MiR-30a inhibitor decreases ischemia-induced BBB injury in vivo

We next examined the effect of miR-30a on BBB damage in vivo. FITC-conjugated miR-30a inhibitor or inhibitor scramble was administrated at 90 min post MCAO onset instead of pretreatment before ischemia. Fluorescence microscopy detected FITC-positive oligonucleotides (green, Supplementary Figure 4, arrows) associated with cerebral microvessels.

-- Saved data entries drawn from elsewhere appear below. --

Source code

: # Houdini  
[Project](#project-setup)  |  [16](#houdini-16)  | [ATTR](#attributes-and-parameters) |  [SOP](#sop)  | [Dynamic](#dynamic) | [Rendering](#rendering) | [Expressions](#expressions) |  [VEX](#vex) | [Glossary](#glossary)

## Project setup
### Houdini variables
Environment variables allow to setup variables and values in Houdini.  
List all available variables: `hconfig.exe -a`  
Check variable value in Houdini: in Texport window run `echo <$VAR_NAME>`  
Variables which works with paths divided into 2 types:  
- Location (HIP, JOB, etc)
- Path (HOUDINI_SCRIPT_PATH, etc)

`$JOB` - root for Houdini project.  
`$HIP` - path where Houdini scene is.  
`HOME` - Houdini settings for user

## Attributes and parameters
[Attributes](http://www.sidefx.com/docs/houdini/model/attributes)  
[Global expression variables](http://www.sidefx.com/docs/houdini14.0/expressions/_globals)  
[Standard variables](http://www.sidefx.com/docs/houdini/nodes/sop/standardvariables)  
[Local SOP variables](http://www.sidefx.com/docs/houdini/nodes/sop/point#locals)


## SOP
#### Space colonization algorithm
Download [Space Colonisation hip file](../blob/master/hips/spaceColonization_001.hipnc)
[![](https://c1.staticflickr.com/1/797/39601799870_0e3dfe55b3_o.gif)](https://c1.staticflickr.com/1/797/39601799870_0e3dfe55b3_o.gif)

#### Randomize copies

Some fluorescein-labeled molecules also crossed the BBB and were seen in the brain parenchyma (Supplementary Figure 4, stars). Administration of miR-30a inhibitor severely decreased the level of miR-30a in cerebral microvessels from brain of ischemic rats (Figure 7(a)). EB extravasation and brain edema were used to assess the severity of BBB damage after ischemia/reperfusion. We found that cerebral ischemia/reperfusion significantly increased EB leakage in ischemic hemispheres, and miR-30a inhibitor markedly reduced EB extravasation in ischemic hemispheres (Figure 7(b) and (c)). Similarly, treatment with the miR-30a inhibitor significantly reduced ischemia-induced hemisphere edema (Figure 7(d)). These results indicate that inhibition of cerebral miR-30a provides neurovascular protection against disrupting BBB integrity following cerebral ischemia.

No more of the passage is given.